WHAT YOU NEED TO DO: Starting with the line that contains "OWASP는 트래픽 차단", copy every line through the end of the data below, exactly and with nothing added.
☆ ☆ ☆ ☆ ☆
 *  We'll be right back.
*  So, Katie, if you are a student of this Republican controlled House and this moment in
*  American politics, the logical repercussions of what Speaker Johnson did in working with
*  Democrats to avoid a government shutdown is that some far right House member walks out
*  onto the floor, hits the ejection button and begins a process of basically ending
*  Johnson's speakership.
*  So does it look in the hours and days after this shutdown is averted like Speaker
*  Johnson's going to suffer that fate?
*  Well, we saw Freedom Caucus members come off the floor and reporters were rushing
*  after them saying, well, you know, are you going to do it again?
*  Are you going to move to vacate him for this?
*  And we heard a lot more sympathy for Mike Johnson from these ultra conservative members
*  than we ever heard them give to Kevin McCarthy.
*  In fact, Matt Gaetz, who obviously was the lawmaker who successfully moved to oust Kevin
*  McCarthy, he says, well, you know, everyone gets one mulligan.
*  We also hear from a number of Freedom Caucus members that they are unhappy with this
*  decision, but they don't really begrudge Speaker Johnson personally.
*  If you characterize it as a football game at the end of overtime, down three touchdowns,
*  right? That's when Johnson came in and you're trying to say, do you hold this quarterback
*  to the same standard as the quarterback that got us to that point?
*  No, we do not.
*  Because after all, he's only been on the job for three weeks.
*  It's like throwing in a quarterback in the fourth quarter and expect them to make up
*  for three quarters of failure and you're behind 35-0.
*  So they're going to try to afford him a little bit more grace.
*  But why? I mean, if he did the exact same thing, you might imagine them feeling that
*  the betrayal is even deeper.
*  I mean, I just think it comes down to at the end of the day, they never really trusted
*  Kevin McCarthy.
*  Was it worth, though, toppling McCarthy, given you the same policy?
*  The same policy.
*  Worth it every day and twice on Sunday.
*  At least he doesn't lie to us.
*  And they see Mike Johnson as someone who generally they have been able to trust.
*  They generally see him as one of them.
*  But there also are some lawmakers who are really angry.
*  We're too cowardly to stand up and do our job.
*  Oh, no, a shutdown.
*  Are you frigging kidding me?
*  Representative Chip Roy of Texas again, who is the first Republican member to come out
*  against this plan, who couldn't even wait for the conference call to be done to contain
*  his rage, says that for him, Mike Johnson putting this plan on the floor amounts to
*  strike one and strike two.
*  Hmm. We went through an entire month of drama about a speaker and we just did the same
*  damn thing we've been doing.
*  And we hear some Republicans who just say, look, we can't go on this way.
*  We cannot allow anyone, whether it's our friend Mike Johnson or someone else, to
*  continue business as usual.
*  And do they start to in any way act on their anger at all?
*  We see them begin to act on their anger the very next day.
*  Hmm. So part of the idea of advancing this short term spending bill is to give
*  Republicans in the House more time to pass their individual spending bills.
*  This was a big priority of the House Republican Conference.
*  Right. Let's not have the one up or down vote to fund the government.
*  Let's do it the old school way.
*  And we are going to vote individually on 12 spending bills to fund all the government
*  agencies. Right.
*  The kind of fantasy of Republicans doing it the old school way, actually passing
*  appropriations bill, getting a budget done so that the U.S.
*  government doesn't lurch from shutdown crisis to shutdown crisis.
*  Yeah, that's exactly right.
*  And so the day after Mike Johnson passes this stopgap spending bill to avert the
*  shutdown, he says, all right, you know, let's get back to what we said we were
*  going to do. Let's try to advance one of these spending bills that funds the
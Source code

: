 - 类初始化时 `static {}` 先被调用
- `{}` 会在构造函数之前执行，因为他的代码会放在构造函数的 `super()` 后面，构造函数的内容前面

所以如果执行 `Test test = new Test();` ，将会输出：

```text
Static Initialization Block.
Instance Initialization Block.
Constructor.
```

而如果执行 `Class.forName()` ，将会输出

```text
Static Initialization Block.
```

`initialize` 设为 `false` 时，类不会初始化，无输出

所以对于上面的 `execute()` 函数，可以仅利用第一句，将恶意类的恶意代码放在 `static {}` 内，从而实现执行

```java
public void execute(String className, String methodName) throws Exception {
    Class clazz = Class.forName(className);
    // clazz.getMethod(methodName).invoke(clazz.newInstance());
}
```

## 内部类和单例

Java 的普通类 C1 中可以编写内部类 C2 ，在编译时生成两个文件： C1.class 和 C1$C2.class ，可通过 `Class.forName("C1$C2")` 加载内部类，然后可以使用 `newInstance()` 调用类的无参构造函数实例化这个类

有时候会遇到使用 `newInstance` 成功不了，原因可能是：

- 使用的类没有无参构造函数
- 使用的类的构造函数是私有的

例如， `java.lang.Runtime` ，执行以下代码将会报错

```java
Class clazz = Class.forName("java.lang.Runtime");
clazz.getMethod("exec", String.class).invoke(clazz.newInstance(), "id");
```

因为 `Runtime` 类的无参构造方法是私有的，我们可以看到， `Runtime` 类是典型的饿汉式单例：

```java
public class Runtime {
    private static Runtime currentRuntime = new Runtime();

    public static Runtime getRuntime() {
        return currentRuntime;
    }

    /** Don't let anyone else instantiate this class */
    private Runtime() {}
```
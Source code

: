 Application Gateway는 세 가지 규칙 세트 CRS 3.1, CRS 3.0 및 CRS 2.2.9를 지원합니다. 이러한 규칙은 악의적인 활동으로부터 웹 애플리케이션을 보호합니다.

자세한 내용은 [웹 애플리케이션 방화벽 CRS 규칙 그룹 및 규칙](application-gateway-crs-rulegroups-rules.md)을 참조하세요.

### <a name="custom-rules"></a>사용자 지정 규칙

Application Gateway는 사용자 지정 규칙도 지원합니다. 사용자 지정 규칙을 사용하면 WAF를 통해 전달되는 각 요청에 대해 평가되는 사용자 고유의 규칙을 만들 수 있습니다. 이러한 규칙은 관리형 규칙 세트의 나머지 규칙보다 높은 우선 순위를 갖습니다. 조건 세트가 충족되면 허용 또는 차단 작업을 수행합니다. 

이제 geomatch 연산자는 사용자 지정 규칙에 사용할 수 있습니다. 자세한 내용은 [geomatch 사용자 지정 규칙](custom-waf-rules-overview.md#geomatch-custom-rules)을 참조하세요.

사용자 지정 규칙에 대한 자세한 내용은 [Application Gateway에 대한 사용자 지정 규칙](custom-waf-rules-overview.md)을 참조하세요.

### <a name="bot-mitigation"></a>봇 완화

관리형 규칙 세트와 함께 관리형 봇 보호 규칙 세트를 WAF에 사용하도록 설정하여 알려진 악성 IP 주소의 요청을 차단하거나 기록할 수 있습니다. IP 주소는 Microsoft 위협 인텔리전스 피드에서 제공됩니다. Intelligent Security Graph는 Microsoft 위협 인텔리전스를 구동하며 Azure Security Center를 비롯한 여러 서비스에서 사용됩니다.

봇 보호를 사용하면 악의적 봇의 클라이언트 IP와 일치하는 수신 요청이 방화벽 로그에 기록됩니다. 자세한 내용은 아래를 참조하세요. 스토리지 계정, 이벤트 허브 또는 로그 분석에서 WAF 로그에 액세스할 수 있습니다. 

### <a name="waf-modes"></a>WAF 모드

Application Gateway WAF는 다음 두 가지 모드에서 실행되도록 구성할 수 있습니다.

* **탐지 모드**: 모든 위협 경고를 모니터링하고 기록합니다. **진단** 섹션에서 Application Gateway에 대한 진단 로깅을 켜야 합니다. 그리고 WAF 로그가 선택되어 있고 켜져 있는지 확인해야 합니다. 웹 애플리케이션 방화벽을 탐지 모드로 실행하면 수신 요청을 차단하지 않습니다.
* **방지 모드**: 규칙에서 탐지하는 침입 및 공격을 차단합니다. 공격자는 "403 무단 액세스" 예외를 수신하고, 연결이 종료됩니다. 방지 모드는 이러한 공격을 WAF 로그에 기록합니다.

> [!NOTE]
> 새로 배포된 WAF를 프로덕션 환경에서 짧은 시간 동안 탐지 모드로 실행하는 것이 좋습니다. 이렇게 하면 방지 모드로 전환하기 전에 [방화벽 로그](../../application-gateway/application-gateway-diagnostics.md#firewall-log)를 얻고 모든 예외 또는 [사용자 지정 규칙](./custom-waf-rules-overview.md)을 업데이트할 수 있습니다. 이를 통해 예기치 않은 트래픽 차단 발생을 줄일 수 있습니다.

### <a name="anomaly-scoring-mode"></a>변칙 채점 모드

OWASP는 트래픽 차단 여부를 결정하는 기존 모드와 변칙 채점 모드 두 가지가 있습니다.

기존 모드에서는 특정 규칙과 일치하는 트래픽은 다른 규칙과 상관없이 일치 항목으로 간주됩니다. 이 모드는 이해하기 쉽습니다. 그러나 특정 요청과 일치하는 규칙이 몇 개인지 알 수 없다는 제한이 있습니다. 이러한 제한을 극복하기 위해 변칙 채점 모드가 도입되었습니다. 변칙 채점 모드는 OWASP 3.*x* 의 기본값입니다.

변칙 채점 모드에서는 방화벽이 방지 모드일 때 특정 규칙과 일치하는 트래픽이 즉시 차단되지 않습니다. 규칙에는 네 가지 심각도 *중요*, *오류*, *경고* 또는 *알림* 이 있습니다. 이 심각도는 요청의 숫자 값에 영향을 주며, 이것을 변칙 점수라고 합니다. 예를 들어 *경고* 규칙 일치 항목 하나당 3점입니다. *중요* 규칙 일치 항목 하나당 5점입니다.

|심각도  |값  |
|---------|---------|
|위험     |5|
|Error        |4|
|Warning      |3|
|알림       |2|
☆ ☆ ☆ ☆ ☆
RESPONSE TO THE EXERCISE:
OWASP는 트래픽 차단 여부를 결정하는 기존 모드와 변칙 채점 모드 두 가지가 있습니다.

기존 모드에서는 특정 규칙과 일치하는 트래픽은 다른 규칙과 상관없이 일치 항목으로 간주됩니다. 이 모드는 이해하기 쉽습니다. 그러나 특정 요청과 일치하는 규칙이 몇 개인지 알 수 없다는 제한이 있습니다. 이러한 제한을 극복하기 위해 변칙 채점 모드가 도입되었습니다. 변칙 채점 모드는 OWASP 3.*x* 의 기본값입니다.

변칙 채점 모드에서는 방화벽이 방지 모드일 때 특정 규칙과 일치하는 트래픽이 즉시 차단되지 않습니다. 규칙에는 네 가지 심각도 *중요*, *오류*, *경고* 또는 *알림* 이 있습니다. 이 심각도는 요청의 숫자 값에 영향을 주며, 이것을 변칙 점수라고 합니다. 예를 들어 *경고* 규칙 일치 항목 하나당 3점입니다. *중요* 규칙 일치 항목 하나당 5점입니다.

|심각도  |값  |
|---------|---------|
|위험     |5|
|Error        |4|
|Warning      |3|
|알림       |2|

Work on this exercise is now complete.